The approach you took doesn't work because we need to be able to
operate on "incorrectly" encoded filenames on Unix ... to refer
to every file on disk even if we don't know how to convert the
filename to UTF-8.
Comment 12 Tor Lillqvist 2004-08-14 01:29:32 UTC
Hmm, I see. I will cook up a patch for that approach.
Comment 13 Tor Lillqvist 2004-08-21 17:42:23 UTC
I don't think we can change g_filename_to/from_utf8 to be no-ops on Windows, 
that would break existing apps horribly. Instead we need new API and a concept 
of "GFilename" (or whatever we choose to call it), that would be UTF-8 on 
Windows and the literal on-disk file name on Unix (which can be whatever 
encoding, even different ones for for different files in the same dir with 
really confused users...)

g_filename_to_gfilename()/from_gfilename() would convert from/to the system 
codepage on Windows and be a no-op on Unix. Although we should of course 
strongly recommend that apps shouldn't use those, but instead always handle 
GFilenames, and use the g_ wrappers for C library functions to open/stat/etc 
them.

The new GDir functions could be called g_dir_open_gfilename(), 
g_dir_read_gfilename(), etc. The C library wrappers would be g_open_gfilename() 
etc. How does this sound? Suggested implementation will follow in some hours.
Comment 14 Tor Lillqvist 2004-08-21 21:07:57 UTC
Created attachment 30816 [details] [review]
New try

What about something like this... Includes two new files, now called
gfilewrappers.[ch].
Comment 15 Tor Lillqvist 2004-08-24 23:16:00 UTC
Created attachment 30908 [details] [review]
Again new try

Drop the GFilename idea. Make GLib return and take UTF-8 filenames on Windows.
Keep old ABI versions for DLL ABI stability, though. Use different names for
the new-style UTF-8 versions. Hide this through a #define.

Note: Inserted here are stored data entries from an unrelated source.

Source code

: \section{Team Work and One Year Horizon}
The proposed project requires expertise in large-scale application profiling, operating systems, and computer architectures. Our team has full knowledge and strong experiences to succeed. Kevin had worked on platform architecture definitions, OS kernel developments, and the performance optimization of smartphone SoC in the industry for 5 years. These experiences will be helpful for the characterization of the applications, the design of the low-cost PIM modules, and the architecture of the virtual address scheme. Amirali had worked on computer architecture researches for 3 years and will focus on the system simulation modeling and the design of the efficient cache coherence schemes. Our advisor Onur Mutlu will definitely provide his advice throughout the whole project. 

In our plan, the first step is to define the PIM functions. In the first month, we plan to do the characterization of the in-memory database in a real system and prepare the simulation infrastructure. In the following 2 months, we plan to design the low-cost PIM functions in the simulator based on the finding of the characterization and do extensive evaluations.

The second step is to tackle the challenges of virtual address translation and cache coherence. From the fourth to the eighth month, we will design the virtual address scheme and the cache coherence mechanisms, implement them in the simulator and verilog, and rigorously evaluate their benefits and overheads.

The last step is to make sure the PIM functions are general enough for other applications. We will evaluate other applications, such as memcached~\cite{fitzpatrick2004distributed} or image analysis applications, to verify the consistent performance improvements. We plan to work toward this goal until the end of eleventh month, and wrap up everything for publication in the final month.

(The #defines for the above are now sprinkled through the headers in question,
should probably be collected into one place, with a comment "you are not
supposed to know about these #defines")

Exclude the binary-compatibility entry points from the import libraries
(keeping them just as DLL entry points) through he PRIVATE keyword in the .def
file. (This actually works only in the Microsoft linker and very new GNU
binutils, though.)
Comment 16 Tor Lillqvist 2004-08-25 15:47:32 UTC
Applied the dirent.c patch as it is independent from this bug. Applied the 
g_win32_get_windows_version() and G_WIN32_HAVE_WIDECHAR_API() addition to 
gwin32.[ch] as it is used by code already in CVS (gutils.c).
Comment 17 Tor Lillqvist 2004-09-18 03:22:17 UTC
Owen, what do you think about the newest approach? Can I commit that (well, not 
exactly that patch any longer, but the same idea)?
Comment 18 Matthias Clasen 2004-10-26 14:16:35 UTC
Tor, do you have an uptodate version of this patch incorporating last weeks
discussion ?
Comment 19 Tor Lillqvist 2004-10-27 01:25:12 UTC
Created attachment 33098 [details] [review]
Updated patch

Didn't have as much time to look through it as I had planned (sleep, bah), but
some updates anyway. Still need to write more docs, and revise existing
documentation regarding file name charset convention. Would using the term
"GLib file name encoding" for the concept "on-disk encoding on Unix, UTF-8 on
Windows" be a good idea?
Comment 20 Matthias Clasen 2004-10-27 16:47:03 UTC
I added some minimal docs, more is needed.


2004-10-27  Matthias Clasen  <mclasen@redhat.com>

	Introduce the idea of a filename encoding, which is 
	*literally* the filename encoding on Unix. On windows, 
	use the Unicode name converted to UTF-8. (#156325,
	Tor Lillqvist, Owen Taylor)
	
	* glib/gdir.[hc]: 
	* glib/gconvert.[hc]: 
	* glib/gfileutils.[hc]: 
	* glib/gutils.[hc]: 
	* glib/giowin32.c: On Windows, keep old ABI versions 
	of GLib pathname api for DLL ABI stability. Use different 
	names for the new-style UTF-8 versions. Hide this through 
	a #define.

	* glib/gstdio.[hc]: New files containing wrappers for
	POSIX pathname api.

	* glib/glib.symbols: Add new symbols.

	* glib/makegalias.pl: Drop Win32 specific .def syntax,
	include gstdio.h